On average, kids aged 6 to 18 eat 3,300 milligrams of sodium a day, even before salt is added at the table, researchers from the U.S. Centers for Disease Control and Prevention found. Current dietary guidelines recommend that children eat less than 2,300 milligrams per day.
These high salt consumption levels are already affecting kids' health, said CDC Deputy Principal Director Ileana Arias.
"One in six children already has raised blood pressure, which can result in high blood pressure in adulthood, as we know a major cause of heart disease and stroke," Arias said. "This is incredibly concerning to us."
About 43 percent of the salt ingested by children comes from the 10 foods they eat most often, the CDC found.
These foods include pizza, bread and rolls, cold cuts and cured meats, savory snacks, sandwiches, cheese, chicken patties and nuggets, pasta dishes, Mexican dishes and soups.
"Some of these foods may not taste salty but they are top contributors because they do have significant sodium content, and children eat a lot of them," Arias said.
All this salt not only harms a child's immediate health, but can also shape their future dietary habits.
"We know that the taste for salt is established through diet at a young age," Arias said. "Not only are children eating too much sodium, they are establishing a high threshold or taste for salt beyond childhood."
One expert agreed that the long-term effects are worrisome.
"Though kids do not have the same short-term risks from high-salt diets that adults do, as with all aspects of childhood nutrition, the foods our children eat now affect the choices they will go on to make as adults," said Dr. Erica Brody, a pediatrician in the department of pediatrics at the Kravis Children's Hospital at Mount Sinai in New York City. "This includes excessive sugars, fats and, of course, salt as well."
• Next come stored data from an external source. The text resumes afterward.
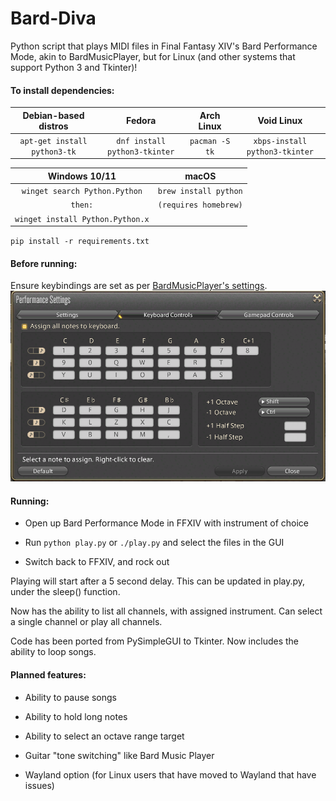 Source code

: # Bard-Diva

Python script that plays MIDI files in Final Fantasy XIV's Bard Performance Mode, akin to BardMusicPlayer, but for Linux (and other systems that support Python 3 and Tkinter)!

#### To install dependencies:

| Debian-based distros         | Fedora                        | Arch Linux     | Void Linux                     |
|:----------------------------:|:-----------------------------:|:--------------:|:------------------------------:|
| `apt-get install python3-tk` | `dnf install python3-tkinter` | `pacman -S tk` | `xbps-install python3-tkinter` |

| Windows 10/11                     | macOS                  |
|:---------------------------------:|:----------------------:|
| `winget search Python.Python`     | `brew install python`  |
| `then:`                           | `(requires homebrew)`  |
| `winget install Python.Python.x`  |

`pip install -r requirements.txt`

#### Before running:

Ensure keybindings are set as per [BardMusicPlayer's settings](https://bardmusicplayer.com/perf_settings.png).
![image info](./perf_settings.png)

#### Running:

- Open up Bard Performance Mode in FFXIV with instrument of choice

- Run `python play.py` or `./play.py` and select the files in the GUI

- Switch back to FFXIV, and rock out

Playing will start after a 5 second delay. This can be updated in play.py, under the sleep() function.

Now has the ability to list all channels, with assigned instrument. Can select a single channel or play all channels.

Code has been ported from PySimpleGUI to Tkinter. Now includes the ability to loop songs.

#### Planned features:

- Ability to pause songs

- Ability to hold long notes

- Ability to select an octave range target

- Guitar "tone switching" like Bard Music Player

- Wayland option (for Linux users that have moved to Wayland that have issues)
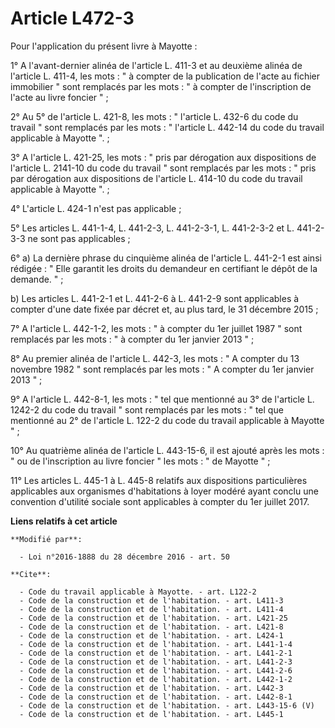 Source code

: # Article L472-3

Pour l'application du présent livre à Mayotte : 

1° A l'avant-dernier alinéa de l'article L. 411-3 et au deuxième alinéa de l'article L. 411-4, les mots : " à compter de la
publication de l'acte au fichier immobilier " sont remplacés par les mots : " à compter de l'inscription de l'acte au livre
foncier " ; 

2° Au 5° de l'article L. 421-8, les mots : " l'article L. 432-6 du code du travail " sont remplacés par les mots : "
l'article L. 442-14 du code du travail applicable à Mayotte ". ; 

3° A l'article L. 421-25, les mots : " pris par dérogation aux dispositions de l'article L. 2141-10 du code du travail " sont
remplacés par les mots : " pris par dérogation aux dispositions de l'article L. 414-10 du code du travail applicable à
Mayotte ". ; 

4° L'article L. 424-1 n'est pas applicable ; 

5° Les articles L. 441-1-4, L. 441-2-3, L. 441-2-3-1, L. 441-2-3-2 et L. 441-2-3-3 ne sont pas applicables ; 

6° a) La dernière phrase du cinquième alinéa de l'article L. 441-2-1 est ainsi rédigée : " Elle garantit les droits du
demandeur en certifiant le dépôt de la demande. " ; 

b) Les articles L. 441-2-1 et L. 441-2-6 à L. 441-2-9 sont applicables à compter d'une date fixée par décret et, au plus
tard, le 31 décembre 2015 ; 

7° A l'article L. 442-1-2, les mots : " à compter du 1er juillet 1987 " sont remplacés par les mots : " à compter du 1er
janvier 2013 " ; 

8° Au premier alinéa de l'article L. 442-3, les mots : " A compter du 13 novembre 1982 " sont remplacés par les mots : " A
compter du 1er janvier 2013 " ; 

9° A l'article L. 442-8-1, les mots : " tel que mentionné au 3° de l'article L. 1242-2 du code du travail " sont remplacés
par les mots : " tel que mentionné au 2° de l'article L. 122-2 du code du travail applicable à Mayotte " ; 

10° Au quatrième alinéa de l'article L. 443-15-6, il est ajouté après les mots : " ou de l'inscription au livre foncier " les
mots : " de Mayotte " ; 

11° Les articles L. 445-1 à L. 445-8 relatifs aux dispositions particulières applicables aux organismes d'habitations à loyer
modéré ayant conclu une convention d'utilité sociale sont applicables à compter du 1er juillet 2017.

**Liens relatifs à cet article**

	**Modifié par**:

	  - Loi n°2016-1888 du 28 décembre 2016 - art. 50

	**Cite**:

	  - Code du travail applicable à Mayotte. - art. L122-2
	  - Code de la construction et de l'habitation. - art. L411-3
	  - Code de la construction et de l'habitation. - art. L411-4
	  - Code de la construction et de l'habitation. - art. L421-25
	  - Code de la construction et de l'habitation. - art. L421-8
	  - Code de la construction et de l'habitation. - art. L424-1
	  - Code de la construction et de l'habitation. - art. L441-1-4
	  - Code de la construction et de l'habitation. - art. L441-2-1
	  - Code de la construction et de l'habitation. - art. L441-2-3
	  - Code de la construction et de l'habitation. - art. L441-2-6
	  - Code de la construction et de l'habitation. - art. L442-1-2
	  - Code de la construction et de l'habitation. - art. L442-3
	  - Code de la construction et de l'habitation. - art. L442-8-1
	  - Code de la construction et de l'habitation. - art. L443-15-6 (V)
	  - Code de la construction et de l'habitation. - art. L445-1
The findings may lead some parents to yank the salt shaker from the dining room table, but that's only part of the problem, Arias said.
Most sodium is already in food before it is purchased or ordered, the researchers added. Approximately 65 percent comes tucked inside store foods, 13 percent from fast food and pizza restaurant foods, and 9 percent from school cafeteria foods.
Parents can help their kids by reading nutrition labels in the supermarket and asking for nutrition information at restaurants, Arias said.
"By paying attention to nutrition labels, you can easily reduce the amount of sodium you're eating every day," she said.
Families can also serve more fresh fruits and vegetables, and by preparing foods using less salt, Arias said.
Federal officials also have called on the food industry to help reduce salt levels in food. Fast food chain Taco Bell has committed to reduce salt by 20 percent in its offerings, and food manufacturing giant ConAgra reports that it has reduced sodium in its products by 20 percent, Arias said.
New national nutrition standards for school cafeterias also should help, as they are expected to reduce the salt in school meals by 25 percent to 50 percent by 2022, the CDC report stated.
If that happens, salt intake among school-aged kids could drop 220 milligrams to 420 milligrams on days they eat cafeteria meals.
The U.S. Department of Agriculture (USDA) has taken the lead on this by reducing the salt in foods the agency provides directly to schools, said Kevin Concannon, USDA undersecretary for food, nutrition and consumer services.
"We now offer a variety of no-salt-added, lower-sodium options to help schools prepare healthier meals," he said. "Two-thirds of the products offered through the USDA Foods now to schools have no salt added in their formulations."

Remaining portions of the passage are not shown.